Selective Liquid–Liquid Extraction of Thorium(IV) from Rare-Earth Element Mixtures

Wyatt B Larrinaga , Bailey J Lake , Victoria D Pacanowski , Michael G Patterson , Michael Hudson , Faith M Carlson , Gabriel Heselschwerdt , Steven Balboa , Shannon M Biros , Eric J Werner †,*
PMCID: PMC11289752  PMID: 39018429

Abstract

graphic file with name ic4c01240_0004.jpg

One of the major challenges in processing rare-earth element (REE) materials arises from the large amounts of radioactive thorium (Th) that are often found within REE minerals, encouraging enhanced metal separation procedures. We report here a study aimed at developing improved systems for REE processing with the goal of efficient extraction of Th(IV) from acidic solution. A tripodal ligand, TRPN-CMPO-Ph, was prepared that utilizes carbamoylmethylphosphine oxide (CMPO) chelators tethered to a tris(3-aminopropyl)amine (TRPN) capping scaffold. The ligand and its metal complexes were characterized by using elemental analysis, NMR, Fourier transform infrared spectroscopy, mass spectrometry, and luminescence spectroscopy. Using a liquid–liquid metal extraction protocol, TRPN-CMPO-Ph selectively extracts Th(IV) at an efficiency of 79% from a mixture of Th(IV), UO22+, and all rare-earth metal cations (except promethium) dissolved in nitric acid into an organic solvent. Th(IV) extraction selectivity is maintained upon extraction from a mixture that approximates a typical monazite leach solution containing several relevant lanthanide ions, including two ions at higher concentration relative to Th(IV). Comparative studies with a tris(2-aminoethyl)amine (TREN)-capped derivative are presented and support the need for a larger TRPN capping scaffold in achieving Th(IV) extraction selectivity.

Short abstract

A tripodal ligand based on the carbamoylmethylphosphine oxide (CMPO) chelator has been prepared and studied with regard to f-element coordination chemistry and metal extraction behavior. Utilizing a liquid−liquid extraction protocol, the ligand exhibits significant Th(IV) extraction selectivity when exposed to a mixture of Th(IV) and all rare-earth element cations, demonstrating its promise in the development of future metal separation applications.

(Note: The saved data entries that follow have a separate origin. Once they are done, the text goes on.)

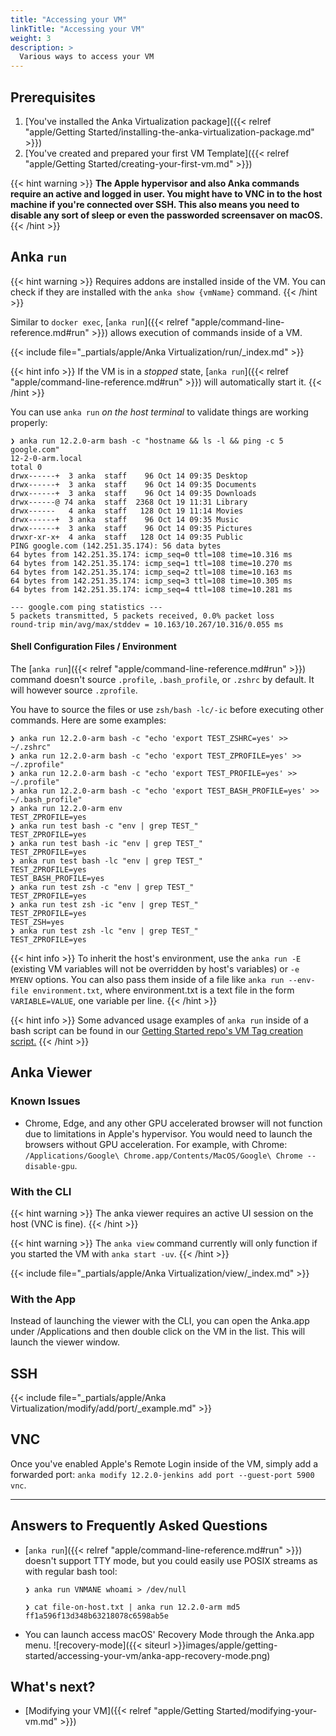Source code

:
 ```yaml
---
title: "Accessing your VM"
linkTitle: "Accessing your VM"
weight: 3
description: >
  Various ways to access your VM
---
```


## Prerequisites

1. [You've installed the Anka Virtualization package]({{< relref "apple/Getting Started/installing-the-anka-virtualization-package.md" >}})
2. [You've created and prepared your first VM Template]({{< relref "apple/Getting Started/creating-your-first-vm.md" >}})

{{< hint warning >}}
**The Apple hypervisor and also Anka commands require an active and logged in user. You might have to VNC in to the host machine if you're connected over SSH. This also means you need to disable any sort of sleep or even the passworded screensaver on macOS.**
{{< /hint >}}

## Anka `run`

{{< hint warning >}}
Requires addons are installed inside of the VM. You can check if they are installed with the `anka show {vmName}` command.
{{< /hint >}}

Similar to `docker exec`, [`anka run`]({{< relref "apple/command-line-reference.md#run" >}}) allows execution of commands inside of a VM.

{{< include file="_partials/apple/Anka Virtualization/run/_index.md" >}}

{{< hint info >}}
If the VM is in a _stopped_ state, [`anka run`]({{< relref "apple/command-line-reference.md#run" >}}) will automatically start it.
{{< /hint >}}

You can use `anka run` _on the host terminal_ to validate things are working properly:

```shell
❯ anka run 12.2.0-arm bash -c "hostname && ls -l && ping -c 5 google.com"
12-2-0-arm.local
total 0
drwx------+  3 anka  staff    96 Oct 14 09:35 Desktop
drwx------+  3 anka  staff    96 Oct 14 09:35 Documents
drwx------+  3 anka  staff    96 Oct 14 09:35 Downloads
drwx------@ 74 anka  staff  2368 Oct 19 11:31 Library
drwx------   4 anka  staff   128 Oct 19 11:14 Movies
drwx------+  3 anka  staff    96 Oct 14 09:35 Music
drwx------+  3 anka  staff    96 Oct 14 09:35 Pictures
drwxr-xr-x+  4 anka  staff   128 Oct 14 09:35 Public
PING google.com (142.251.35.174): 56 data bytes
64 bytes from 142.251.35.174: icmp_seq=0 ttl=108 time=10.316 ms
64 bytes from 142.251.35.174: icmp_seq=1 ttl=108 time=10.270 ms
64 bytes from 142.251.35.174: icmp_seq=2 ttl=108 time=10.163 ms
64 bytes from 142.251.35.174: icmp_seq=3 ttl=108 time=10.305 ms
64 bytes from 142.251.35.174: icmp_seq=4 ttl=108 time=10.281 ms

--- google.com ping statistics ---
5 packets transmitted, 5 packets received, 0.0% packet loss
round-trip min/avg/max/stddev = 10.163/10.267/10.316/0.055 ms
```

#### Shell Configuration Files / Environment

The [`anka run`]({{< relref "apple/command-line-reference.md#run" >}}) command doesn't source `.profile`, `.bash_profile`, or `.zshrc` by default. It will however source `.zprofile`.

You have to source the files or use `zsh/bash -lc/-ic` before executing other commands. Here are some examples:

```shell
❯ anka run 12.2.0-arm bash -c "echo 'export TEST_ZSHRC=yes' >> ~/.zshrc"
❯ anka run 12.2.0-arm bash -c "echo 'export TEST_ZPROFILE=yes' >> ~/.zprofile"
❯ anka run 12.2.0-arm bash -c "echo 'export TEST_PROFILE=yes' >> ~/.profile"
❯ anka run 12.2.0-arm bash -c "echo 'export TEST_BASH_PROFILE=yes' >> ~/.bash_profile"
❯ anka run 12.2.0-arm env
TEST_ZPROFILE=yes
❯ anka run test bash -c "env | grep TEST_"
TEST_ZPROFILE=yes
❯ anka run test bash -ic "env | grep TEST_"
TEST_ZPROFILE=yes
❯ anka run test bash -lc "env | grep TEST_"
TEST_ZPROFILE=yes
TEST_BASH_PROFILE=yes
❯ anka run test zsh -c "env | grep TEST_"
TEST_ZPROFILE=yes
❯ anka run test zsh -ic "env | grep TEST_"
TEST_ZPROFILE=yes
TEST_ZSH=yes
❯ anka run test zsh -lc "env | grep TEST_"
TEST_ZPROFILE=yes
```

{{< hint info >}}
To inherit the host's environment, use the `anka run -E` (existing VM variables will not be overridden by host's variables) or `-e MYENV` options. You can also pass them inside of a file like `anka run --env-file environment.txt`, where environment.txt is a text file in the form `VARIABLE=VALUE`, one variable per line.
{{< /hint >}}


{{< hint info >}}
Some advanced usage examples of `anka run` inside of a bash script can be found in our [Getting Started repo's VM Tag creation script.](https://github.com/veertuinc/getting-started/blob/master/create-vm-template-tags.bash)
{{< /hint >}}

## Anka Viewer

### Known Issues

- Chrome, Edge, and any other GPU accelerated browser will not function due to limitations in Apple's hypervisor. You would need to launch the browsers without GPU acceleration. For example, with Chrome: `/Applications/Google\ Chrome.app/Contents/MacOS/Google\ Chrome --disable-gpu`.

### With the CLI

{{< hint warning >}}
The anka viewer requires an active UI session on the host (VNC is fine).
{{< /hint >}}

{{< hint warning >}}
The `anka view` command currently will only function if you started the VM with `anka start -uv`.
{{< /hint >}}

{{< include file="_partials/apple/Anka Virtualization/view/_index.md" >}}

### With the App

Instead of launching the viewer with the CLI, you can open the Anka.app under /Applications and then double click on the VM in the list. This will launch the viewer window.


## SSH

{{< include file="_partials/apple/Anka Virtualization/modify/add/port/_example.md" >}}

## VNC

Once you've enabled Apple's Remote Login inside of the VM, simply add a forwarded port: `anka modify 12.2.0-jenkins add port --guest-port 5900 vnc`.

---

## Answers to Frequently Asked Questions

- [`anka run`]({{< relref "apple/command-line-reference.md#run" >}}) doesn't support TTY mode, but you could easily use POSIX streams as with regular bash tool:

  ```shell
  ❯ anka run VNMANE whoami > /dev/null

  ❯ cat file-on-host.txt | anka run 12.2.0-arm md5
  ff1a596f13d348b63218078c6598ab5e
  ```

- You can launch access macOS' Recovery Mode through the Anka.app menu.
  ![recovery-mode]({{< siteurl >}}images/apple/getting-started/accessing-your-vm/anka-app-recovery-mode.png)

## What's next?

- [Modifying your VM]({{< relref "apple/Getting Started/modifying-your-vm.md" >}})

Given their criticality to a variety of applications ranging from alternative energy to national security technologies, the rare-earth elements (REEs) and related metals are receiving more attention as supply chain concerns grow.13 Among the most pressing issues in REE acquisition is the metal separation problem stemming from the complex lanthanide/actinide (Ln/An) mixtures found within their minerals. For example, the monazite mineral, one of the most common raw sources of REEs, contains significant amounts of thorium(IV) [Th(IV)], a radioactive actinide metal ion, in most commercial ores,4 with some deposits possessing 30% Th(IV) content.5 Current procedures for extracting Th(IV) during initial REE mineral processing are inefficient, with poor metal extraction selectivity while generating large amounts of waste.6,7 There also exists a growing impetus to extract Th(IV) for its own applications including industrial catalysts8,9 and nuclear energy production.10 Improved methods for Th(IV) recovery would afford additional sources as interest grows in moving from uranium to Th-based reactors for clean energy applications.11,12

In this study, we developed a straightforward, selective Th(IV) extraction system that responds to the growing need for improved f-element separations. While promising Th(IV) extraction results have been documented using a variety of creative methods,1318 these approaches remain limited by complex ligand synthetic procedures or extraction conditions requiring mixtures of additional chelators/ionic liquids, large extractant or nitric acid concentrations, or intricate protocols which may hinder practical application. Important to our approach is the utilization of the liquid–liquid extraction technique that is well-established for practical metal separation systems.19,20 When this process is applied in industry, the aqueous metal solution generated from the dissolution of raw materials is mixed with an organic solvent containing chelator molecules designed to bind the metal ions of interest and extract them into the organic solvent. Our approach described herein addresses the need for enhanced Th extraction from REE minerals without necessitating a major shift away from the well-established, scalable liquid–liquid method as we instead focus on the fundamental coordination chemistry contained within the process.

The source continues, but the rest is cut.